Mobina: Considering the little cracks in education, and the meaningful initiatives you proposed, what do you hope that we, as readers, teachers, students, researchers, and academics, can take away from your work on the hermeneutics of mutual empathy, translanguaging, and the other ideas you have discussed today? 


Amir: I hope that teachers, educators, and readers of this interview can join me in thinking about the possibilities we have discussed: how we might decolonise translanguaging as a field, find different ways of implementing plurilingual pedagogies, and engage in research projects that challenge current structures. Action research projects, for instance, can help us show and test alternative possibilities in real educational contexts. At a broader level, I would like people to think about the creation of an epistemology of love. This is also my future project. I am currently working on a book entitled Epistemology of Love. One concern I have, especially in the current political climate, is how claims to truth can become harmful, and how they can even kill human beings.


Going back to the beginning of our interview, epistemology was a major tool in the colonial project. It was the idea that some people knew the truth and others did not. Those who claimed to know the truth then felt entitled to harm, enslave, or kill those who were seen as not knowing it. I believe that the everyday pedagogies of translanguaging and plurilingualism can contribute to an epistemology of love. Previous epistemologies have often been epistemologies of violence, where truth became an excuse for imposing violence on others. What I hope to imagine is an epistemology that begins with love. Whatever conclusions such an epistemology reaches, I hope it will not promote violence in any form. That is my larger agenda and my bigger objective.


Mobina: I love how you have brought our interview to a close. We began with epistemology and with the challenges that emerge when particular epistemologies dominate educational contexts, once again we returned to epistemology, but through the hermeneutics of mutual empathy, as both a response and an ideal that we can move towards. Thank you very much.



Biography

Dr Amir Kalan is an Assistant Professor at McGill University. His interdisciplinary scholarship brings together philosophy, sociology, history, literary theory, and creative academic genres such as poetic scholarship. Drawing on discourse analysis, ethnography, practitioner research, narrative inquiry, and arts-based methods, his work focuses on minoritised and racialised students in multilingual and multicultural contexts. He is especially interested in unofficial, community-based, plurilingual, multi-semiotic, and non-Western literacy practices.



References

Kalan, A., & Davy, R. (2024). Identifying socio-textual nodes in the academic knowledge industry: “Multiliteracies” research and discursive appropriation. Journal of Language and Literacy Education, 20(1), 1-26.

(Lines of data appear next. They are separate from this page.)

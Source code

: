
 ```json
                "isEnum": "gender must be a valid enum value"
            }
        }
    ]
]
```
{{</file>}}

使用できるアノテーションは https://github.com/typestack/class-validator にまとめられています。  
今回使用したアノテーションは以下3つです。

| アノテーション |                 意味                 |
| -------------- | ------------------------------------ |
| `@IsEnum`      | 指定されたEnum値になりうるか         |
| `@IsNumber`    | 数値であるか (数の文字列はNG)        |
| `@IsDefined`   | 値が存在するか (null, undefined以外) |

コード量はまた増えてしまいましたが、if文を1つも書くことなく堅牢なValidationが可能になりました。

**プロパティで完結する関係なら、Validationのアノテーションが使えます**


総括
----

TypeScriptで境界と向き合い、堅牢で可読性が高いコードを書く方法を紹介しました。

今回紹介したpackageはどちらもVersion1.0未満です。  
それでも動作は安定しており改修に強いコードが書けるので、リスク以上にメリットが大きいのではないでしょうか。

Kalan, A., & Wang, S. (2026). Reconstructive discourse analysis as a method for reclaiming non-western epistemologies in language studies: The case of translanguaging. American Journal of Qualitative Research, 10(2), 70–94.


Kalan, A. (2022). Negotiating writing identities across languages: Translanguaging as enrichment of semiotic trajectories. TESL Canada Journal, 38(2), 63–87.


Kalan, A. (2025). Translanguaging as a hermeneutics of mutual empathy: همدلی. In M. S. Christiansen, Z. Tian, & S. Canagarajah (Eds.), Decolonizing academic writing through translingualism: Walking the talk. Routledge.